INSTRUCTIONS TO FOLLOW: Return, word for word, only the lines of the data below that lie between the line with "This ensemble model" and the line with "### Hi there 👋", those two lines included.

Collected data:

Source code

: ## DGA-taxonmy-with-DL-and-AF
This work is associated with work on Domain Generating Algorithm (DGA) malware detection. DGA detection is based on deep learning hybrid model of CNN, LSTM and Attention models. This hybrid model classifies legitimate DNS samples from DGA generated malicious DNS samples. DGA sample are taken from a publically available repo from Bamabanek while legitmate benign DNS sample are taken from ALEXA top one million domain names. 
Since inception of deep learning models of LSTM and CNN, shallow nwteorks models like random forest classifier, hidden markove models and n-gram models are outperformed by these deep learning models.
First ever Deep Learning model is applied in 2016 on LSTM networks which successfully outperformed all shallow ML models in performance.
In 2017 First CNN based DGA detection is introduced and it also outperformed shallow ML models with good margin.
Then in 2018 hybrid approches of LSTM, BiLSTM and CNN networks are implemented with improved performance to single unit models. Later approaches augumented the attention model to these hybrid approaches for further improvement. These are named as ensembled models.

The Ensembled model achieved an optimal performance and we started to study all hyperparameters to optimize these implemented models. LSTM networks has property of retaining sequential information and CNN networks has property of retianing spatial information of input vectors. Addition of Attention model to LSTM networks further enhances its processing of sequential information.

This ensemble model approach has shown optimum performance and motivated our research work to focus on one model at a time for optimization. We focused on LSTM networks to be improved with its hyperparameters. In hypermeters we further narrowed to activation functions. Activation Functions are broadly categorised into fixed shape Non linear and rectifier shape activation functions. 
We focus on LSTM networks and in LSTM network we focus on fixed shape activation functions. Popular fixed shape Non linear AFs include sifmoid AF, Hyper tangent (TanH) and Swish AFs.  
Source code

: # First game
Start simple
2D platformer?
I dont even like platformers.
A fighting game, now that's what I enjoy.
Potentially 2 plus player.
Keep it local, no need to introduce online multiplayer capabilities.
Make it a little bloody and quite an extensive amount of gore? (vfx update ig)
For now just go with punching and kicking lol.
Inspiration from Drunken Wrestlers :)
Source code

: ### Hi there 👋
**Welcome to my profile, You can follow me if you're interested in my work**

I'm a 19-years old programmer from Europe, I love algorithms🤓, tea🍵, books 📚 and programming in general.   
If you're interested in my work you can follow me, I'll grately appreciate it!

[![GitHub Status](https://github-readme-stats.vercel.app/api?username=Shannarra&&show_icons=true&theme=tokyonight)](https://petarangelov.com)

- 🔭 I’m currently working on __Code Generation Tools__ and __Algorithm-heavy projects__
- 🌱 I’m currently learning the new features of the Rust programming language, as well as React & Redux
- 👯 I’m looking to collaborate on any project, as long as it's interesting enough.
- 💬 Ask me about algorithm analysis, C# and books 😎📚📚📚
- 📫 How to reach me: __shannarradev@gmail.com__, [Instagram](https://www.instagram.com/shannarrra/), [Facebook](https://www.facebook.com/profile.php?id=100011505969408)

* * *

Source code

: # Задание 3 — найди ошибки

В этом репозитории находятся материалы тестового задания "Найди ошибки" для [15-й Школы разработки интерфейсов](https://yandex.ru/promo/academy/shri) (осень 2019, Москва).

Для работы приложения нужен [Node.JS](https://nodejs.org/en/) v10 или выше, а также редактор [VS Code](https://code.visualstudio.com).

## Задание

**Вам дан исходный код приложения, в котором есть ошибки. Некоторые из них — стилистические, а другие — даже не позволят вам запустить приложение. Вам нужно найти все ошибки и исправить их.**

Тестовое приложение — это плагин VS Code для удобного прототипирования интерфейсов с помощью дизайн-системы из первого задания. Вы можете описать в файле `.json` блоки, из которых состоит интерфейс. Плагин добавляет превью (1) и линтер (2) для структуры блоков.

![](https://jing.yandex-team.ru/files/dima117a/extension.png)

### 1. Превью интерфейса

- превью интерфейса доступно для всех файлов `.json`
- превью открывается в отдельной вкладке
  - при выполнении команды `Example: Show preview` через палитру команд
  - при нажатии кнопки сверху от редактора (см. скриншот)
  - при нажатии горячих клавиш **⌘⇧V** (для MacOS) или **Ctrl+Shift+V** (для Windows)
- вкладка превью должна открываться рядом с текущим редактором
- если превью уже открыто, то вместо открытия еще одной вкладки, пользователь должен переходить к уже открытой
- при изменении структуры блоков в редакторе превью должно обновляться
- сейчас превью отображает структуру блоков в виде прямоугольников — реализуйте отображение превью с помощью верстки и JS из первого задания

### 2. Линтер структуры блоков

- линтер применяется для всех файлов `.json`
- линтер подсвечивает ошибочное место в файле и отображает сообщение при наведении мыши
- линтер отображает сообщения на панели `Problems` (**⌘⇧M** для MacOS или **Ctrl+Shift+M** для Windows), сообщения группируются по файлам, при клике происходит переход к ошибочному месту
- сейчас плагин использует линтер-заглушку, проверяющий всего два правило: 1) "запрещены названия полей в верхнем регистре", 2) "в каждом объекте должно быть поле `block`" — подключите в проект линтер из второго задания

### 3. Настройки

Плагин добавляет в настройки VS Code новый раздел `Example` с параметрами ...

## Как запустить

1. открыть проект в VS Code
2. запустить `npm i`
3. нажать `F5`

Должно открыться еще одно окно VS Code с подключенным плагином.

ANSWER SPACE:
This ensemble model approach has shown optimum performance and motivated our research work to focus on one model at a time for optimization. We focused on LSTM networks to be improved with its hyperparameters. In hypermeters we further narrowed to activation functions. Activation Functions are broadly categorised into fixed shape Non linear and rectifier shape activation functions. 
We focus on LSTM networks and in LSTM network we focus on fixed shape activation functions. Popular fixed shape Non linear AFs include sifmoid AF, Hyper tangent (TanH) and Swish AFs.  
Source code

: # First game
Start simple
2D platformer?
I dont even like platformers.
A fighting game, now that's what I enjoy.
Potentially 2 plus player.
Keep it local, no need to introduce online multiplayer capabilities.
Make it a little bloody and quite an extensive amount of gore? (vfx update ig)
For now just go with punching and kicking lol.
Inspiration from Drunken Wrestlers :)
Source code

: ### Hi there 👋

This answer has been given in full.